Rhea tahu, kali ini tidak akan ada yang menolongnya jika ia jatuh. Tak ada siapapun yang akan membela dirinya. Tak ada yang akan mengulurkan tangan. Bahkan, Rhea ragu apakah ada yang akan menangisi dirinya jika dia mati. Mungkin tidak ada. Tak ada seorangpun.

Membayangkan hal itu membuat Rhea merasa sakit. Dadanya sesak oleh perasaan dikhianati. Semua orang yang dia kenal dalam kehidupannya pasti akan merasa senang dan bersyukur jika dia mati. Mereka semua adalah makhluk-makhluk munafik yang tidak tahu diri. Tidak tahu terima kasih. Padahal Rhea sudah berbuat banyak untuk mereka. Tapi tak ada seorangpun yang merasa peduli padanya.
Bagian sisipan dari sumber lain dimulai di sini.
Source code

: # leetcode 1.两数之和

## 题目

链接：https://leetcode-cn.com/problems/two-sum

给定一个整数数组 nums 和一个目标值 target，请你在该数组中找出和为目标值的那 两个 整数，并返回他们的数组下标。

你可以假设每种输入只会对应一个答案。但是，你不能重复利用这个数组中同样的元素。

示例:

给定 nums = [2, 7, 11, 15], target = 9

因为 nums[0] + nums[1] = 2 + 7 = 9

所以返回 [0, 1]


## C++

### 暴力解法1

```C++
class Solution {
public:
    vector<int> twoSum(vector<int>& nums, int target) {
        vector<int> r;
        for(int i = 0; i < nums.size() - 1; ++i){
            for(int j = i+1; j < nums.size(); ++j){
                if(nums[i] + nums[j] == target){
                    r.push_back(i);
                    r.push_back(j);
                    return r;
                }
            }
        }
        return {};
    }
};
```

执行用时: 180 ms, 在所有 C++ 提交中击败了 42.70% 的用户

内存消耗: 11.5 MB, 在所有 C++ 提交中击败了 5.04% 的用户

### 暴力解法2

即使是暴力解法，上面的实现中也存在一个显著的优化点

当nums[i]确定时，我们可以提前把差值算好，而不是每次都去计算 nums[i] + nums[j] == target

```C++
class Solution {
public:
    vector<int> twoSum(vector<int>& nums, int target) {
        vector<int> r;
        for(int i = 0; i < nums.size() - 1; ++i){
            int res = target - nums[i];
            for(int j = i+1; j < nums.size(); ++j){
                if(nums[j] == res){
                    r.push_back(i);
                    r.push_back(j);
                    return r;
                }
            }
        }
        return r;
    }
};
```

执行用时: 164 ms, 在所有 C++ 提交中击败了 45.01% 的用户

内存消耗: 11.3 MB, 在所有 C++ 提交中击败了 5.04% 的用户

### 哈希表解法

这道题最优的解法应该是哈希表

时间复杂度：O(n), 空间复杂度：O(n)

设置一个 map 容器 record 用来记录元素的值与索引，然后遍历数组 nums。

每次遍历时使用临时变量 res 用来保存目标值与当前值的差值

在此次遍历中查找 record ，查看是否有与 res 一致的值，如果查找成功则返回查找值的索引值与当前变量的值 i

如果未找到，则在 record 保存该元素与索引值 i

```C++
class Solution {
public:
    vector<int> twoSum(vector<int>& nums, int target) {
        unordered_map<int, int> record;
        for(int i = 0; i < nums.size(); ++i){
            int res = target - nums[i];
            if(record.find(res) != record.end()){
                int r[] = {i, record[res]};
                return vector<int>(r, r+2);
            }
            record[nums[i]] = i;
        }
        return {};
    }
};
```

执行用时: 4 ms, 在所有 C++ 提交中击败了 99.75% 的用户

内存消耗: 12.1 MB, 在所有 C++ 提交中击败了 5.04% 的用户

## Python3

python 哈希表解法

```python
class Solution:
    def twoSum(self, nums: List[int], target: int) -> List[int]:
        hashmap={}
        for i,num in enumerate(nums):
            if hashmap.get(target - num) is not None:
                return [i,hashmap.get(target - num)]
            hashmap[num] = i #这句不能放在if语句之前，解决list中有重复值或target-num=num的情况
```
Termasuk kedua orang tuanya. Mereka adalah orang terakhir yang Rhea ingin lihat jika maut menjemputnya. Dia masih bisa mendengar suara penuh amarah papanya, yang berteriak lantang bahwa dia menyesal memiliki putri seperti dirinya. Andai bisa, lelaki itu pasti akan senang memilih anak lain sebagai anaknya. Asalkan bukan Rhea!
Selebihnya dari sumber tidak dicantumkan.